Outdoor antenna tuning coils were very large. Small 18-inch long spacing block insulators (Figure 2) were bolted and clamped to a vertical framework made of porcelain rods (Figure 3) that were mounted on a concrete base. Indoor tuning coils were more compact and had the spacing block insulators with 17 grooves (Figure 11) set around a 36-inch diameter porcelain cylinder. The one in the Figure 10 shows five spacing block insulators around the porcelain cylinder, which makes up one section. The insulators were not bolted to the porcelain cylinder but simply held against it firmly by the 17 heavy cables wrapped around in the grooves of the insulator. Up to six of these completed sections were then stacked depending on the voltage, nearness to large metal objects, etc.


(Figure 3) Tuning Coil for 
United Fruit Company, 
Radio Equipment


(Figure 11) Porcelain Spacing Block with 
Seventeen Grooves, for Unit Type High Power 
Antenna Tuning Coil

Apparently the larger 17-groove spacing block insulators were more popular since a number of them have been obtained by collectors.


One Section of Unit Type High Power
Antenna Tuning Coil

Another odd insulator was reported by Steve Corfidi. Chris and Marilyn Hedges visited with Steve and his wife on their way to the National last year. Chris noticed a white-glazed Locke wireholder in Steve's collection that I got in April 1984 from the electrical construction division of Sparrows Point (Baltimore), MD facility of Bethlehem Steel Corporation. Chris suspected that the porcelain unit might be threaded, and he was indeed correct.


U-339C in the 1941 Locke Catalog

The same wireholder was used to a limited extent by Baltimore Gas and Electric Co. on series street light circuits and on low voltage vertical runs along poles at test transformer locations. All of the B. G. & E. wireholders; however, were brown-glazed and cemented to their pins. Steve sent me a scan of Locke 23509 from their 1941 catalog, which is identical to Steve's insulator.


U-339C 
(4-1/4 x 3)

The white pin-type insulator was finally removed from its pin with the aid of a strong vise. Steve said there were other white Locke 23509's in the bin at Bethlehem Steel, but the company has since gone bankrupt and he did not know what happened to the bin of electrical materials. So, only one of these insulator has survived. The insulator is similar to other slack wire pin-type insulators: the Pittsburg U-339 and the Fred Locke U-339A and U-339B. Steve's insulator has been assigned U-339C.


Bottom of Locke U-339C

The dimensions of U-339C are identical to those in the catalog drawing.
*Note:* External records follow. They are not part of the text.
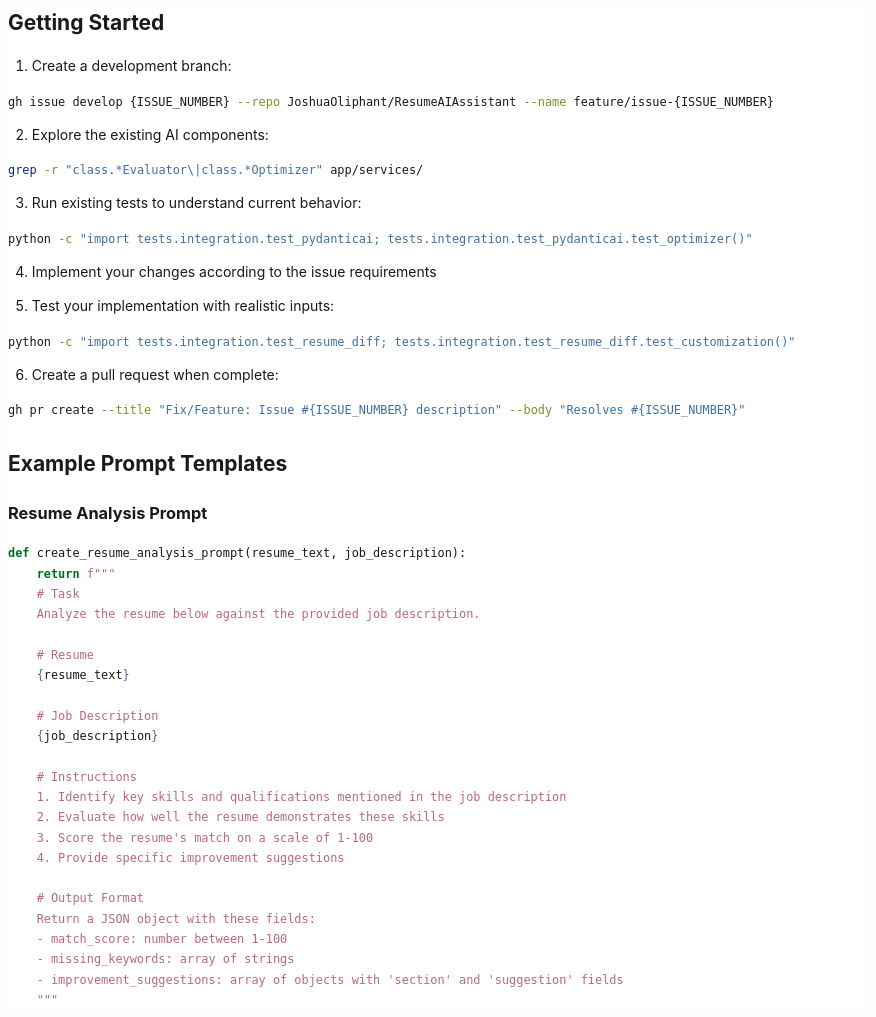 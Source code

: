 ## Getting Started

1. Create a development branch:
```bash
gh issue develop {ISSUE_NUMBER} --repo JoshuaOliphant/ResumeAIAssistant --name feature/issue-{ISSUE_NUMBER}
```

2. Explore the existing AI components:
```bash
grep -r "class.*Evaluator\|class.*Optimizer" app/services/
```

3. Run existing tests to understand current behavior:
```bash
python -c "import tests.integration.test_pydanticai; tests.integration.test_pydanticai.test_optimizer()"
```

4. Implement your changes according to the issue requirements

5. Test your implementation with realistic inputs:
```bash
python -c "import tests.integration.test_resume_diff; tests.integration.test_resume_diff.test_customization()"
```

6. Create a pull request when complete:
```bash
gh pr create --title "Fix/Feature: Issue #{ISSUE_NUMBER} description" --body "Resolves #{ISSUE_NUMBER}"
```

## Example Prompt Templates

### Resume Analysis Prompt
```python
def create_resume_analysis_prompt(resume_text, job_description):
    return f"""
    # Task
    Analyze the resume below against the provided job description.
    
    # Resume
    {resume_text}
    
    # Job Description
    {job_description}
    
    # Instructions
    1. Identify key skills and qualifications mentioned in the job description
    2. Evaluate how well the resume demonstrates these skills
    3. Score the resume's match on a scale of 1-100
    4. Provide specific improvement suggestions
    
    # Output Format
    Return a JSON object with these fields:
    - match_score: number between 1-100
    - missing_keywords: array of strings
    - improvement_suggestions: array of objects with 'section' and 'suggestion' fields
    """
```
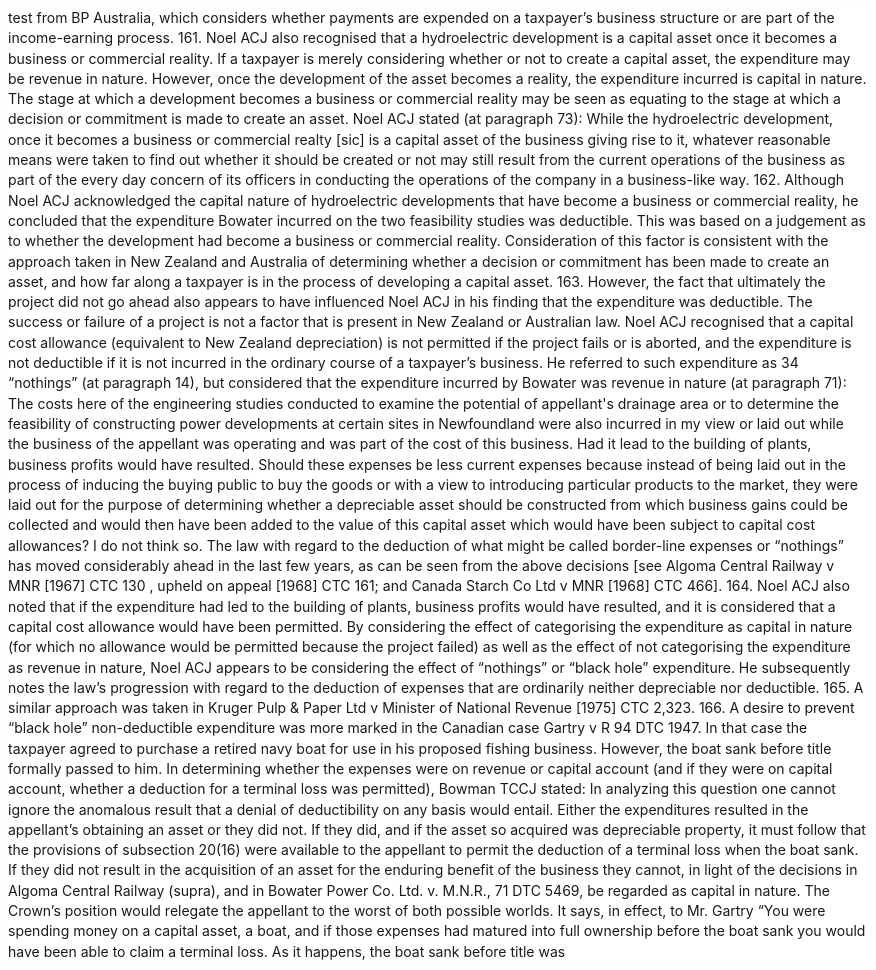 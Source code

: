 test from BP Australia, which considers whether payments are expended on a taxpayer’s business structure or are part of the income-earning process. 161. Noel ACJ also recognised that a hydroelectric development is a capital asset once it becomes a business or commercial reality. If a taxpayer is merely considering whether or not to create a capital asset, the expenditure may be revenue in nature. However, once the development of the asset becomes a reality, the expenditure incurred is capital in nature. The stage at which a development becomes a business or commercial reality may be seen as equating to the stage at which a decision or commitment is made to create an asset. Noel ACJ stated (at paragraph 73): While the hydroelectric development, once it becomes a business or commercial realty \[sic\] is a capital asset of the business giving rise to it, whatever reasonable means were taken to find out whether it should be created or not may still result from the current operations of the business as part of the every day concern of its officers in conducting the operations of the company in a business-like way. 162. Although Noel ACJ acknowledged the capital nature of hydroelectric developments that have become a business or commercial reality, he concluded that the expenditure Bowater incurred on the two feasibility studies was deductible. This was based on a judgement as to whether the development had become a business or commercial reality. Consideration of this factor is consistent with the approach taken in New Zealand and Australia of determining whether a decision or commitment has been made to create an asset, and how far along a taxpayer is in the process of developing a capital asset. 163. However, the fact that ultimately the project did not go ahead also appears to have influenced Noel ACJ in his finding that the expenditure was deductible. The success or failure of a project is not a factor that is present in New Zealand or Australian law. Noel ACJ recognised that a capital cost allowance (equivalent to New Zealand depreciation) is not permitted if the project fails or is aborted, and the expenditure is not deductible if it is not incurred in the ordinary course of a taxpayer’s business. He referred to such expenditure as 34 “nothings” (at paragraph 14), but considered that the expenditure incurred by Bowater was revenue in nature (at paragraph 71): The costs here of the engineering studies conducted to examine the potential of appellant's drainage area or to determine the feasibility of constructing power developments at certain sites in Newfoundland were also incurred in my view or laid out while the business of the appellant was operating and was part of the cost of this business. Had it lead to the building of plants, business profits would have resulted. Should these expenses be less current expenses because instead of being laid out in the process of inducing the buying public to buy the goods or with a view to introducing particular products to the market, they were laid out for the purpose of determining whether a depreciable asset should be constructed from which business gains could be collected and would then have been added to the value of this capital asset which would have been subject to capital cost allowances? I do not think so. The law with regard to the deduction of what might be called border-line expenses or “nothings” has moved considerably ahead in the last few years, as can be seen from the above decisions \[see Algoma Central Railway v MNR \[1967\] CTC 130 , upheld on appeal \[1968\] CTC 161; and Canada Starch Co Ltd v MNR \[1968\] CTC 466\]. 164. Noel ACJ also noted that if the expenditure had led to the building of plants, business profits would have resulted, and it is considered that a capital cost allowance would have been permitted. By considering the effect of categorising the expenditure as capital in nature (for which no allowance would be permitted because the project failed) as well as the effect of not categorising the expenditure as revenue in nature, Noel ACJ appears to be considering the effect of “nothings” or “black hole” expenditure. He subsequently notes the law’s progression with regard to the deduction of expenses that are ordinarily neither depreciable nor deductible. 165. A similar approach was taken in Kruger Pulp & Paper Ltd v Minister of National Revenue \[1975\] CTC 2,323. 166. A desire to prevent “black hole” non-deductible expenditure was more marked in the Canadian case Gartry v R 94 DTC 1947. In that case the taxpayer agreed to purchase a retired navy boat for use in his proposed fishing business. However, the boat sank before title formally passed to him. In determining whether the expenses were on revenue or capital account (and if they were on capital account, whether a deduction for a terminal loss was permitted), Bowman TCCJ stated: In analyzing this question one cannot ignore the anomalous result that a denial of deductibility on any basis would entail. Either the expenditures resulted in the appellant’s obtaining an asset or they did not. If they did, and if the asset so acquired was depreciable property, it must follow that the provisions of subsection 20(16) were available to the appellant to permit the deduction of a terminal loss when the boat sank. If they did not result in the acquisition of an asset for the enduring benefit of the business they cannot, in light of the decisions in Algoma Central Railway (supra), and in Bowater Power Co. Ltd. v. M.N.R., 71 DTC 5469, be regarded as capital in nature. The Crown’s position would relegate the appellant to the worst of both possible worlds. It says, in effect, to Mr. Gartry “You were spending money on a capital asset, a boat, and if those expenses had matured into full ownership before the boat sank you would have been able to claim a terminal loss. As it happens, the boat sank before title was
The pin seems to be of the ordinary screw-type, although the threads are somewhat more squarely cut than most Steve has seen, and the threaded shank is a bit shorter (1-1/2 , inches long vs. 1-5/8 inches). The pin has a single capital "S" embossed on the top (unknown marking).

George Pek sent in this large 6-inch diameter, metal, photo button of a telegrapher. He is wearing head phones with pencil in hand, sitting at a desk with telephone and telegraph key. You can see a white porcelain insulator near the center of the photo above the shelves on desk. George said the majority of these buttons are usually ordinary portraits of unknown people with blank stares, but this one is particularly interesting. The photo button from circa 1912 is stamped on the back, "Columbia Medallion Studios, Chicago" .


Six-inch photo button 
of a young telegrapher

Trivia: This may come as a shock for Wisconsinites, but the kiln men in 1898 in Trenton, NJ carried pottery balanced on their heads in round porcelain boxes called saggers. This earned them the original nickname of "cheeseheads." The round saggers were stacked in beehive kilns and fired for about 50 hours to convert the clay insulators into vitrified porcelain.